• What to produce:
I would like you to output every record below exactly, apart from the pictures.

• Material for this task:
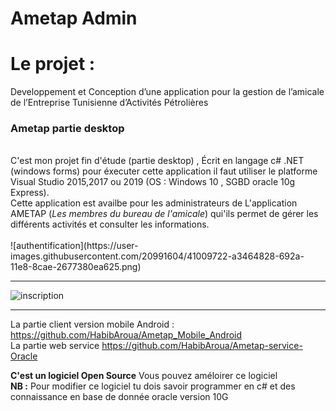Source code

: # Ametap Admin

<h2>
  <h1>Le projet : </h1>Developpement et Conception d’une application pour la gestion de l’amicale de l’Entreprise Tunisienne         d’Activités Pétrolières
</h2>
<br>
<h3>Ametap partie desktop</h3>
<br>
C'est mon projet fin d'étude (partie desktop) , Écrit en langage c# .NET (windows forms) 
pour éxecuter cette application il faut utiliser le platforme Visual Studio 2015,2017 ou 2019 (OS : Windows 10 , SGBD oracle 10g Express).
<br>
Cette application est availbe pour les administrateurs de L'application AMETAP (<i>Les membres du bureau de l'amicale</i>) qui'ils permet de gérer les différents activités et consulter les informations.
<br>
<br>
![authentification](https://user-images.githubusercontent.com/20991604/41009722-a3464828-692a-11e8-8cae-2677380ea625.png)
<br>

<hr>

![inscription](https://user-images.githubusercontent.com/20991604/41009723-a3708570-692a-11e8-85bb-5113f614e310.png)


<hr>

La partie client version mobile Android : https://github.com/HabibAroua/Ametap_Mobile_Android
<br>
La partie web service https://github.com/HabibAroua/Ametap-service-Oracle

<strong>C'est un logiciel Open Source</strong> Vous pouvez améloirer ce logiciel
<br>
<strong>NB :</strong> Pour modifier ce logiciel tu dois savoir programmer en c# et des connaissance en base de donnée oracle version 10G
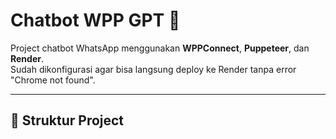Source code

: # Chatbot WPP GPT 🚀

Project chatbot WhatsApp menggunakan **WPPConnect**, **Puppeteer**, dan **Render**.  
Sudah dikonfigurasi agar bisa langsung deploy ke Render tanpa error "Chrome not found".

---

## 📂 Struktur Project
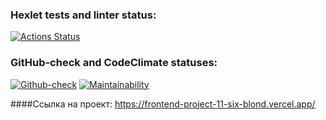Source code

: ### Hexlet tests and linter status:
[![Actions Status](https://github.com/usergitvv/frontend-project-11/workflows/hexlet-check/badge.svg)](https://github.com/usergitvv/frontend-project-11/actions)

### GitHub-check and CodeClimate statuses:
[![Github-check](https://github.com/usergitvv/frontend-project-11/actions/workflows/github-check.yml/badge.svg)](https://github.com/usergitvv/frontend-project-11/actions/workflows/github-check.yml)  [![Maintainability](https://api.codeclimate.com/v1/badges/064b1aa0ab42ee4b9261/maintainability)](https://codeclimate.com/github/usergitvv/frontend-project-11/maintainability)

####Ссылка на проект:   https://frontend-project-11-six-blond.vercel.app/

• Worked solution:
Source code

: # Ametap Admin

<h2>
  <h1>Le projet : </h1>Developpement et Conception d’une application pour la gestion de l’amicale de l’Entreprise Tunisienne         d’Activités Pétrolières
</h2>
<br>
<h3>Ametap partie desktop</h3>
<br>
C'est mon projet fin d'étude (partie desktop) , Écrit en langage c# .NET (windows forms) 
pour éxecuter cette application il faut utiliser le platforme Visual Studio 2015,2017 ou 2019 (OS : Windows 10 , SGBD oracle 10g Express).
<br>
Cette application est availbe pour les administrateurs de L'application AMETAP (<i>Les membres du bureau de l'amicale</i>) qui'ils permet de gérer les différents activités et consulter les informations.
<br>
<br>
![authentification](https://user-images.githubusercontent.com/20991604/41009722-a3464828-692a-11e8-8cae-2677380ea625.png)
<br>

<hr>

![inscription](https://user-images.githubusercontent.com/20991604/41009723-a3708570-692a-11e8-85bb-5113f614e310.png)


<hr>

La partie client version mobile Android : https://github.com/HabibAroua/Ametap_Mobile_Android
<br>
La partie web service https://github.com/HabibAroua/Ametap-service-Oracle

<strong>C'est un logiciel Open Source</strong> Vous pouvez améloirer ce logiciel
<br>
<strong>NB :</strong> Pour modifier ce logiciel tu dois savoir programmer en c# et des connaissance en base de donnée oracle version 10G
Source code

: # Chatbot WPP GPT 🚀

Project chatbot WhatsApp menggunakan **WPPConnect**, **Puppeteer**, dan **Render**.  
Sudah dikonfigurasi agar bisa langsung deploy ke Render tanpa error "Chrome not found".

---

## 📂 Struktur Project
Source code

: ### Hexlet tests and linter status:
[![Actions Status](https://github.com/usergitvv/frontend-project-11/workflows/hexlet-check/badge.svg)](https://github.com/usergitvv/frontend-project-11/actions)

### GitHub-check and CodeClimate statuses:
[![Github-check](https://github.com/usergitvv/frontend-project-11/actions/workflows/github-check.yml/badge.svg)](https://github.com/usergitvv/frontend-project-11/actions/workflows/github-check.yml)  [![Maintainability](https://api.codeclimate.com/v1/badges/064b1aa0ab42ee4b9261/maintainability)](https://codeclimate.com/github/usergitvv/frontend-project-11/maintainability)

####Ссылка на проект:   https://frontend-project-11-six-blond.vercel.app/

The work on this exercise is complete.